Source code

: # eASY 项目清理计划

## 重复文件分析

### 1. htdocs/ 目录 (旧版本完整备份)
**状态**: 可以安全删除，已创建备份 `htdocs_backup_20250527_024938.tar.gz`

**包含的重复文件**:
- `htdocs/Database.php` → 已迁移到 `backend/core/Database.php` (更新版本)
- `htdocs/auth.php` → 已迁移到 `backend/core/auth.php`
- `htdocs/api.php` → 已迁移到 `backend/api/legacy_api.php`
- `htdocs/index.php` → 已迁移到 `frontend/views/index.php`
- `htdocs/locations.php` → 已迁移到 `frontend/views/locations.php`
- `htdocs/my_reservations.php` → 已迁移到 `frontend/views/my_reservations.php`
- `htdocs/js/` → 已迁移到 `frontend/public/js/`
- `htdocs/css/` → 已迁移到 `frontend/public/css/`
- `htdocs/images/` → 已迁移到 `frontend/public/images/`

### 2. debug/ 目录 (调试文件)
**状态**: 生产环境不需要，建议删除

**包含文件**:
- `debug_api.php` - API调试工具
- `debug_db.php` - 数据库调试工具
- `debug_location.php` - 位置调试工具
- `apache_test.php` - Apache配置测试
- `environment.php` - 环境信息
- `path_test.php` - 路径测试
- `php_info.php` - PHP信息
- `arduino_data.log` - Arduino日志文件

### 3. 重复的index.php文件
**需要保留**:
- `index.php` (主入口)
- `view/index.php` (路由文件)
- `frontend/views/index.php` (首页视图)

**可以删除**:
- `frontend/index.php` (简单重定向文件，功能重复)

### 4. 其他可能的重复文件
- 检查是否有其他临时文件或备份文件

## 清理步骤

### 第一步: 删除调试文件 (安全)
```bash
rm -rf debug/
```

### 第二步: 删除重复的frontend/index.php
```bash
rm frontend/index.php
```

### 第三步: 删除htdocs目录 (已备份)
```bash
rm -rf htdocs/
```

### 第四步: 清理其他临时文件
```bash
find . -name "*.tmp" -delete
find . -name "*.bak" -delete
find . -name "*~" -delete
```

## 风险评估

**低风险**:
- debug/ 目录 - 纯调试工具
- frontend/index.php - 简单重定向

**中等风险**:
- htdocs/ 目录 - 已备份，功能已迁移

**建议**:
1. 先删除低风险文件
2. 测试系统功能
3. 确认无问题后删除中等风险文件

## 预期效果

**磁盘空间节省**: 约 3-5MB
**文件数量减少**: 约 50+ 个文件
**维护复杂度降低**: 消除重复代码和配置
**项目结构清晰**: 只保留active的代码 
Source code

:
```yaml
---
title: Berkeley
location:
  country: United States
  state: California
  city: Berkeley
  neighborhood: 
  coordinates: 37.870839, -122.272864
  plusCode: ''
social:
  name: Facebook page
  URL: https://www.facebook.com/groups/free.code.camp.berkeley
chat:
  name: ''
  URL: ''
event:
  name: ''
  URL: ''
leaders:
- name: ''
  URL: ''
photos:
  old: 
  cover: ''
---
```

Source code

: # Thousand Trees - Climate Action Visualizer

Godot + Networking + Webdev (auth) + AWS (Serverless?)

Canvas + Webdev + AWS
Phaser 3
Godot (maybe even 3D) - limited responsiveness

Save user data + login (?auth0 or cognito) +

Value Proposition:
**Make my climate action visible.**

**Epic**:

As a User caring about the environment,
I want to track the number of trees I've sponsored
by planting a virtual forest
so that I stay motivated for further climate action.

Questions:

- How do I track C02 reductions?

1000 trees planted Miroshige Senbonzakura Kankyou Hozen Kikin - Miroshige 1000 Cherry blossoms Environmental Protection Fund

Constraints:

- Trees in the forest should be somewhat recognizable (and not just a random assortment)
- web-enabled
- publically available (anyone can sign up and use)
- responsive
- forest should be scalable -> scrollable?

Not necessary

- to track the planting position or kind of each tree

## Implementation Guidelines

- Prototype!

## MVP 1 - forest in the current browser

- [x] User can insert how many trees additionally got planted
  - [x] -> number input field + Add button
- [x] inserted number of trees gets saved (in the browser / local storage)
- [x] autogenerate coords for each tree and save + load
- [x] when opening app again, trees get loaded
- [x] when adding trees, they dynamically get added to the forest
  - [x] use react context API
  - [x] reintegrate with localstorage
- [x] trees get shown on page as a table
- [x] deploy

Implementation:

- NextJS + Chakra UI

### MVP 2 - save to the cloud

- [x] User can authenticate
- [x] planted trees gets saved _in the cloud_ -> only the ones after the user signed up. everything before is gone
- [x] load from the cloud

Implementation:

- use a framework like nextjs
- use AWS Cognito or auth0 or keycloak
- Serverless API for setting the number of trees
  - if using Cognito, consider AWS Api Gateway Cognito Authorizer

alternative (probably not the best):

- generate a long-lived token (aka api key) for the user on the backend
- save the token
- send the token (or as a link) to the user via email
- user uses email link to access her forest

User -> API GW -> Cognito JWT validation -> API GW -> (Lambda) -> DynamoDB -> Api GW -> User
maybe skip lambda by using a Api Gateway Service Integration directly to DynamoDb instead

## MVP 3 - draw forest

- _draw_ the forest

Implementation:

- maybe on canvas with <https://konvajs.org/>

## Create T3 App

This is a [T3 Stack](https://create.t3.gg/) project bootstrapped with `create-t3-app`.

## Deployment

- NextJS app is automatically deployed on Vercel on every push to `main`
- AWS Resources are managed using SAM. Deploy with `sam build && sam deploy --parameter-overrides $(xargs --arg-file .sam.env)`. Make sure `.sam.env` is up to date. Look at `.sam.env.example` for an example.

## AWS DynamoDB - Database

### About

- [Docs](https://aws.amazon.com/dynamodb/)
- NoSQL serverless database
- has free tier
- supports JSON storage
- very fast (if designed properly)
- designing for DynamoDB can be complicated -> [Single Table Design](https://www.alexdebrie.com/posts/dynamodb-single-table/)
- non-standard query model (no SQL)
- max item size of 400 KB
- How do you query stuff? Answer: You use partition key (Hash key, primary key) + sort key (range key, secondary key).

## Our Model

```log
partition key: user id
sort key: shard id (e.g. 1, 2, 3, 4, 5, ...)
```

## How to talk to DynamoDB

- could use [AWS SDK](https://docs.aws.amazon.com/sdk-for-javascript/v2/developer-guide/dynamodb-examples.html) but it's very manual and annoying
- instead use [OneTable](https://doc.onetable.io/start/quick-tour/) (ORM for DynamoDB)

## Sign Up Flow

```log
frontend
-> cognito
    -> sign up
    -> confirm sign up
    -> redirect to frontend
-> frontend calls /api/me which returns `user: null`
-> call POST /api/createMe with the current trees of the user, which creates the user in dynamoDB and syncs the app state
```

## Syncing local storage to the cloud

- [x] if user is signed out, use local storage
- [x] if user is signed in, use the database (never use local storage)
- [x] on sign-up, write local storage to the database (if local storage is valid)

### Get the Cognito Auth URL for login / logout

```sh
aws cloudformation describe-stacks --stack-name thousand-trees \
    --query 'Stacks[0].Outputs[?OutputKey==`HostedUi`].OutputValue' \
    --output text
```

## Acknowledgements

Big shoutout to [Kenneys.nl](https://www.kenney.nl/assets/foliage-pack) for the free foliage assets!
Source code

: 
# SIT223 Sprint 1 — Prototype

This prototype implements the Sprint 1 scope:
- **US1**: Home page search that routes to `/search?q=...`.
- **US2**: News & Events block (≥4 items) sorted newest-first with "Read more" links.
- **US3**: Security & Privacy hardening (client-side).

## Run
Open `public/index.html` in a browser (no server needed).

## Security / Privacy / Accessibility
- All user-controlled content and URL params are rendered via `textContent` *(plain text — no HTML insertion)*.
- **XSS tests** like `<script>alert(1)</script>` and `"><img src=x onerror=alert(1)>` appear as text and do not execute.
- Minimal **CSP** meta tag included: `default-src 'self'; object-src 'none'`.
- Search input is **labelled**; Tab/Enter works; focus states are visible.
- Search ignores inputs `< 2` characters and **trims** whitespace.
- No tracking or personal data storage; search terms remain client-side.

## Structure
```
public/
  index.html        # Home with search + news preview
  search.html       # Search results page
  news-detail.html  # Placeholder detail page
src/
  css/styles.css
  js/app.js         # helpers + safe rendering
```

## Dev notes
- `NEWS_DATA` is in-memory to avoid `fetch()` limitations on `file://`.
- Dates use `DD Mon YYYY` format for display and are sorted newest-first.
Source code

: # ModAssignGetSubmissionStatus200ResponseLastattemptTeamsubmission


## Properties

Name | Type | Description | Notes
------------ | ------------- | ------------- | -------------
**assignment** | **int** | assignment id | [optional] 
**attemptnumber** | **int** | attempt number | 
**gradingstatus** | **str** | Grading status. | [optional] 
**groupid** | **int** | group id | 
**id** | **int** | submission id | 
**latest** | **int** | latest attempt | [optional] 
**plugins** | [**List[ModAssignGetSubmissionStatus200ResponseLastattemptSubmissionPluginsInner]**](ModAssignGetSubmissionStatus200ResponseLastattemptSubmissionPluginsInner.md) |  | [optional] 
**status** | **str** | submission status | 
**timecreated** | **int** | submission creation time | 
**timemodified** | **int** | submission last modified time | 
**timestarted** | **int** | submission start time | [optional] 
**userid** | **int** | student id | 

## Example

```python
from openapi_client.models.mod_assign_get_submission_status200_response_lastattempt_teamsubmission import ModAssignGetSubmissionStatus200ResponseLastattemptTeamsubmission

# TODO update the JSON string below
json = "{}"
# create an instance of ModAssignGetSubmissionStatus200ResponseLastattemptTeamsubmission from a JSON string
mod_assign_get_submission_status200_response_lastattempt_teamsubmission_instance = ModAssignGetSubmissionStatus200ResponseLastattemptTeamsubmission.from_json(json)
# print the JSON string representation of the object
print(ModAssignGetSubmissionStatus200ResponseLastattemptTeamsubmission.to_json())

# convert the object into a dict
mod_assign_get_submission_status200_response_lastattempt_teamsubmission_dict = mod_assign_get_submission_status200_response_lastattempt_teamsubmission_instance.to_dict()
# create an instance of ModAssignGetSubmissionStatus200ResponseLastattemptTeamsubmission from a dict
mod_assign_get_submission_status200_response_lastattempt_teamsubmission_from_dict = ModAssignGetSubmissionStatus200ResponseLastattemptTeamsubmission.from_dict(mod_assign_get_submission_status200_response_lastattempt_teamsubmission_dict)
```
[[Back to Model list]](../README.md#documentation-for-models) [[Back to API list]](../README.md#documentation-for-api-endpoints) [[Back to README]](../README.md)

------------------------------------------------------------

• TASK GOAL:
The answer must consist of each line in the entries above that includes "object".

• EXERCISE OUTPUT:
- Minimal **CSP** meta tag included: `default-src 'self'; object-src 'none'`.
# print the JSON string representation of the object
# convert the object into a dict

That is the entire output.